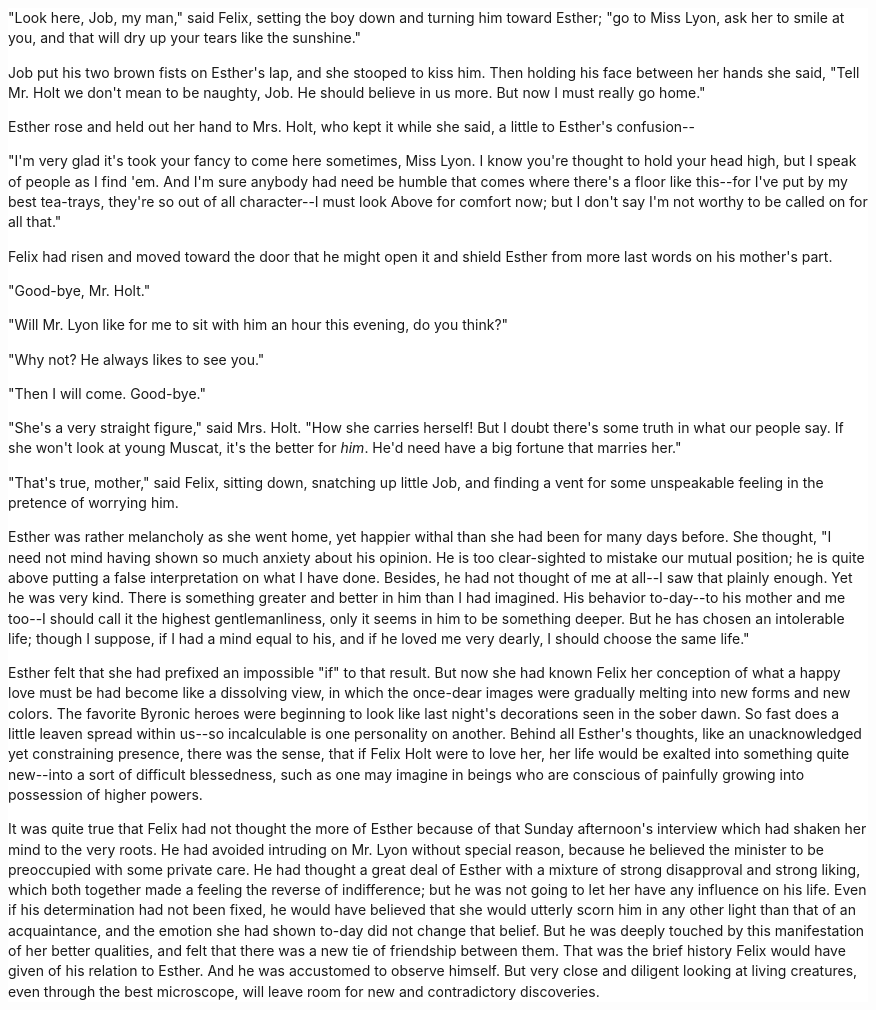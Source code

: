 "Look here, Job, my man," said Felix, setting the boy down and turning him toward Esther; "go to Miss Lyon, ask her to smile at you, and that will dry up your tears like the sunshine." 

Job put his two brown fists on Esther's lap, and she stooped to kiss him. Then holding his face between her hands she said, "Tell Mr. Holt we don't mean to be naughty, Job. He should believe in us more. But now I must really go home." 

Esther rose and held out her hand to Mrs. Holt, who kept it while she said, a little to Esther's confusion-- 

"I'm very glad it's took your fancy to come here sometimes, Miss Lyon. I know you're thought to hold your head high, but I speak of people as I find 'em. And I'm sure anybody had need be humble that comes where there's a floor like this--for I've put by my best tea-trays, they're so out of all character--I must look Above for comfort now; but I don't say I'm not worthy to be called on for all that." 

Felix had risen and moved toward the door that he might open it and shield Esther from more last words on his mother's part. 

"Good-bye, Mr. Holt." 

"Will Mr. Lyon like for me to sit with him an hour this evening, do you think?" 

"Why not? He always likes to see you." 

"Then I will come. Good-bye." 

"She's a very straight figure," said Mrs. Holt. "How she carries herself! But I doubt there's some truth in what our people say. If she won't look at young Muscat, it's the better for _him_. He'd need have a big fortune that marries her." 

"That's true, mother," said Felix, sitting down, snatching up little Job, and finding a vent for some unspeakable feeling in the pretence of worrying him. 

Esther was rather melancholy as she went home, yet happier withal than she had been for many days before. She thought, "I need not mind having shown so much anxiety about his opinion. He is too clear-sighted to mistake our mutual position; he is quite above putting a false interpretation on what I have done. Besides, he had not thought of me at all--I saw that plainly enough. Yet he was very kind. There is something greater and better in him than I had imagined. His behavior to-day--to his mother and me too--I should call it the highest gentlemanliness, only it seems in him to be something deeper. But he has chosen an intolerable life; though I suppose, if I had a mind equal to his, and if he loved me very dearly, I should choose the same life." 

Esther felt that she had prefixed an impossible "if" to that result. But now she had known Felix her conception of what a happy love must be had become like a dissolving view, in which the once-dear images were gradually melting into new forms and new colors. The favorite Byronic heroes were beginning to look like last night's decorations seen in the sober dawn. So fast does a little leaven spread within us--so incalculable is one personality on another. Behind all Esther's thoughts, like an unacknowledged yet constraining presence, there was the sense, that if Felix Holt were to love her, her life would be exalted into something quite new--into a sort of difficult blessedness, such as one may imagine in beings who are conscious of painfully growing into possession of higher powers. 

It was quite true that Felix had not thought the more of Esther because of that Sunday afternoon's interview which had shaken her mind to the very roots. He had avoided intruding on Mr. Lyon without special reason, because he believed the minister to be preoccupied with some private care. He had thought a great deal of Esther with a mixture of strong disapproval and strong liking, which both together made a feeling the reverse of indifference; but he was not going to let her have any influence on his life. Even if his determination had not been fixed, he would have believed that she would utterly scorn him in any other light than that of an acquaintance, and the emotion she had shown to-day did not change that belief. But he was deeply touched by this manifestation of her better qualities, and felt that there was a new tie of friendship between them. That was the brief history Felix would have given of his relation to Esther. And he was accustomed to observe himself. But very close and diligent looking at living creatures, even through the best microscope, will leave room for new and contradictory discoveries. 
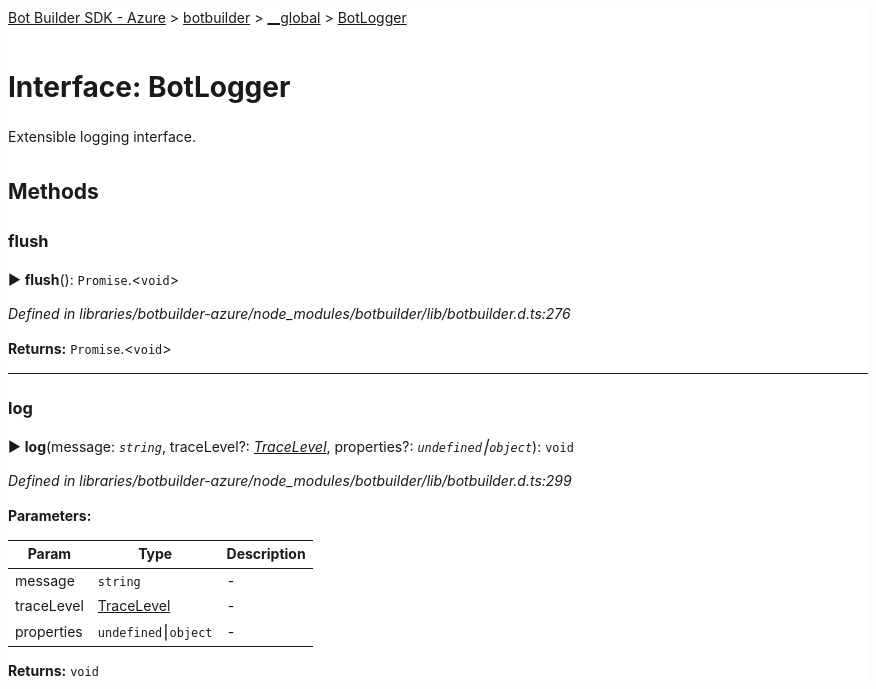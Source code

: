 [Bot Builder SDK - Azure](../README.md) > [botbuilder](../modules/botbuilder.md) > [__global](../modules/botbuilder.__global.md) > [BotLogger](../interfaces/botbuilder.__global.botlogger.md)



# Interface: BotLogger


Extensible logging interface.


## Methods
<a id="flush"></a>

###  flush

► **flush**(): `Promise`.<`void`>



*Defined in libraries/botbuilder-azure/node_modules/botbuilder/lib/botbuilder.d.ts:276*





**Returns:** `Promise`.<`void`>





___

<a id="log"></a>

###  log

► **log**(message: *`string`*, traceLevel?: *[TraceLevel](../enums/botbuilder.__global.tracelevel.md)*, properties?: *`undefined`⎮`object`*): `void`



*Defined in libraries/botbuilder-azure/node_modules/botbuilder/lib/botbuilder.d.ts:299*



**Parameters:**

| Param | Type | Description |
| ------ | ------ | ------ |
| message | `string`   |  - |
| traceLevel | [TraceLevel](../enums/botbuilder.__global.tracelevel.md)   |  - |
| properties | `undefined`⎮`object`   |  - |





**Returns:** `void`

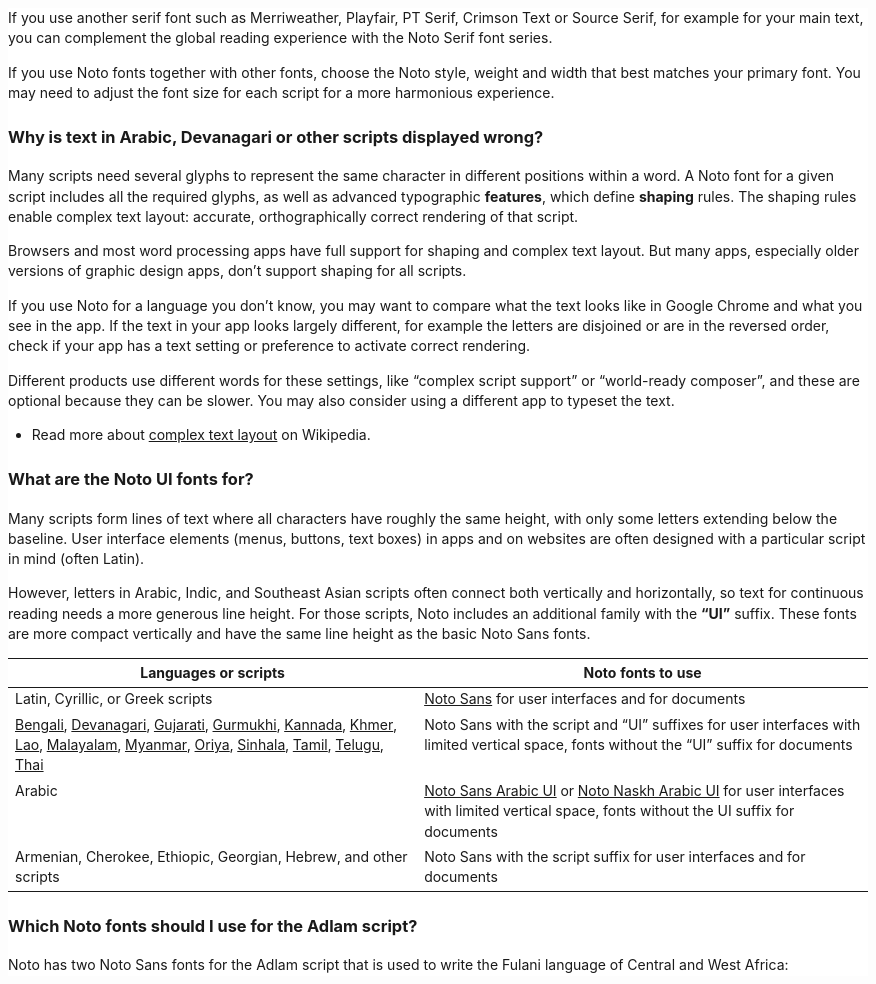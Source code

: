 If you use another serif font such as Merriweather, Playfair, PT Serif, Crimson Text or Source Serif, for example for your main text, you can complement the global reading experience with the Noto Serif font series.

If you use Noto fonts together with other fonts, choose the Noto style, weight and width that best matches your primary font. You may need to adjust the font size for each script for a more harmonious experience.

### Why is text in Arabic, Devanagari or other scripts displayed wrong?

Many scripts need several glyphs to represent the same character in different positions within a word. A Noto font for a given script includes all the required glyphs, as well as advanced typographic **features**, which define **shaping** rules. The shaping rules enable complex text layout: accurate, orthographically correct rendering of that script.

Browsers and most word processing apps have full support for shaping and complex text layout. But many apps, especially older versions of graphic design apps, don’t support shaping for all scripts.

If you use Noto for a language you don’t know, you may want to compare what the text looks like in Google Chrome and what you see in the app. If the text in your app looks largely different, for example the letters are disjoined or are in the reversed order, check if your app has a text setting or preference to activate correct rendering.

Different products use different words for these settings, like “complex script support” or “world-ready composer”, and these are optional because they can be slower. You may also consider using a different app to typeset the text.

- Read more about [complex text layout](https://en.wikipedia.org/wiki/Complex_text_layout) on Wikipedia.

### What are the Noto UI fonts for?

Many scripts form lines of text where all characters have roughly the same height, with only some letters extending below the baseline. User interface elements (menus, buttons, text boxes) in apps and on websites are often designed with a particular script in mind (often Latin).

However, letters in Arabic, Indic, and Southeast Asian scripts often connect both vertically and horizontally, so text for continuous reading needs a more generous line height. For those scripts, Noto includes an additional family with the **“UI”** suffix. These fonts are more compact vertically and have the same line height as the basic Noto Sans fonts.

| **Languages or scripts** | **Noto fonts to use** |
|---|---|
| Latin, Cyrillic, or Greek scripts | [Noto Sans](../specimen/Noto+Sans) for user interfaces and for documents |
| [Bengali](../specimen/Noto+Sans+Bengali+UI/), [Devanagari](../specimen/Noto+Sans+Devanagari+UI/), [Gujarati](../specimen/Noto+Sans+Gujarati+UI/), [Gurmukhi](../specimen/Noto+Sans+Gurmukhi+UI/), [Kannada](../specimen/Noto+Sans+Kannada+UI/), [Khmer](../specimen/Noto+Sans+Khmer+UI/), [Lao](../specimen/Noto+Sans+Lao+UI/), [Malayalam](../specimen/Noto+Sans+Malayalam+UI/), [Myanmar](../specimen/Noto+Sans+Myanmar+UI/), [Oriya](../specimen/Noto+Sans+Oriya+UI/), [Sinhala](../specimen/Noto+Sans+Sinhala+UI/), [Tamil](../specimen/Noto+Sans+Tamil+UI/), [Telugu](../specimen/Noto+Sans+Telugu+UI/), [Thai](../specimen/Noto+Sans+Thai+UI/) | Noto Sans with the script and “UI” suffixes for user interfaces with limited vertical space, fonts without the “UI” suffix for documents |
| Arabic | [Noto Sans Arabic UI](../specimen/Noto+Sans+Arabic+UI/) or [Noto Naskh Arabic UI](../specimen/Noto+Naskh+Arabic+UI/) for user interfaces with limited vertical space, fonts without the UI suffix for documents |
| Armenian, Cherokee, Ethiopic, Georgian, Hebrew, and other scripts | Noto Sans with the script suffix for user interfaces and for documents |

### Which Noto fonts should I use for the Adlam script?

Noto has two Noto Sans fonts for the Adlam script that is used to write the Fulani language of Central and West Africa:

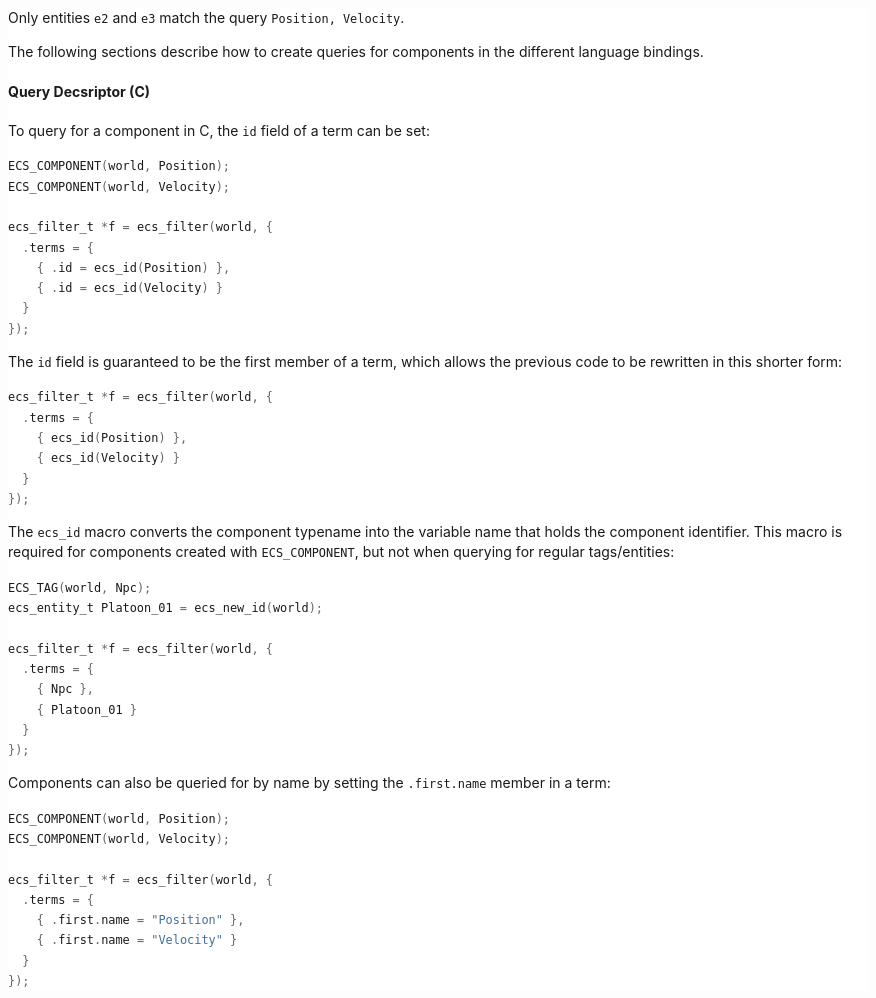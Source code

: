 Only entities `e2` and `e3` match the query `Position, Velocity`.

The following sections describe how to create queries for components in the different language bindings.

#### Query Decsriptor (C)
To query for a component in C, the `id` field of a term can be set:

```c
ECS_COMPONENT(world, Position);
ECS_COMPONENT(world, Velocity);

ecs_filter_t *f = ecs_filter(world, {
  .terms = {
    { .id = ecs_id(Position) }, 
    { .id = ecs_id(Velocity) }
  }
});
```

The `id` field is guaranteed to be the first member of a term, which allows the previous code to be rewritten in this shorter form:

```c
ecs_filter_t *f = ecs_filter(world, {
  .terms = {
    { ecs_id(Position) }, 
    { ecs_id(Velocity) }
  }
});
```

The `ecs_id` macro converts the component typename into the variable name that holds the component identifier. This macro is required for components created with `ECS_COMPONENT`, but not when querying for regular tags/entities:

```c
ECS_TAG(world, Npc);
ecs_entity_t Platoon_01 = ecs_new_id(world);

ecs_filter_t *f = ecs_filter(world, {
  .terms = {
    { Npc }, 
    { Platoon_01 }
  }
});
```

Components can also be queried for by name by setting the `.first.name` member in a term:

```c
ECS_COMPONENT(world, Position);
ECS_COMPONENT(world, Velocity);

ecs_filter_t *f = ecs_filter(world, {
  .terms = {
    { .first.name = "Position" }, 
    { .first.name = "Velocity" }
  }
});
```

#####

◆ Directions ◆
From the listing above, pick out each line where the word "flush" appears.

◆ Exercise answer ◆
<a id="flush"></a>
###  flush
► **flush**(): `Promise`.<`void`>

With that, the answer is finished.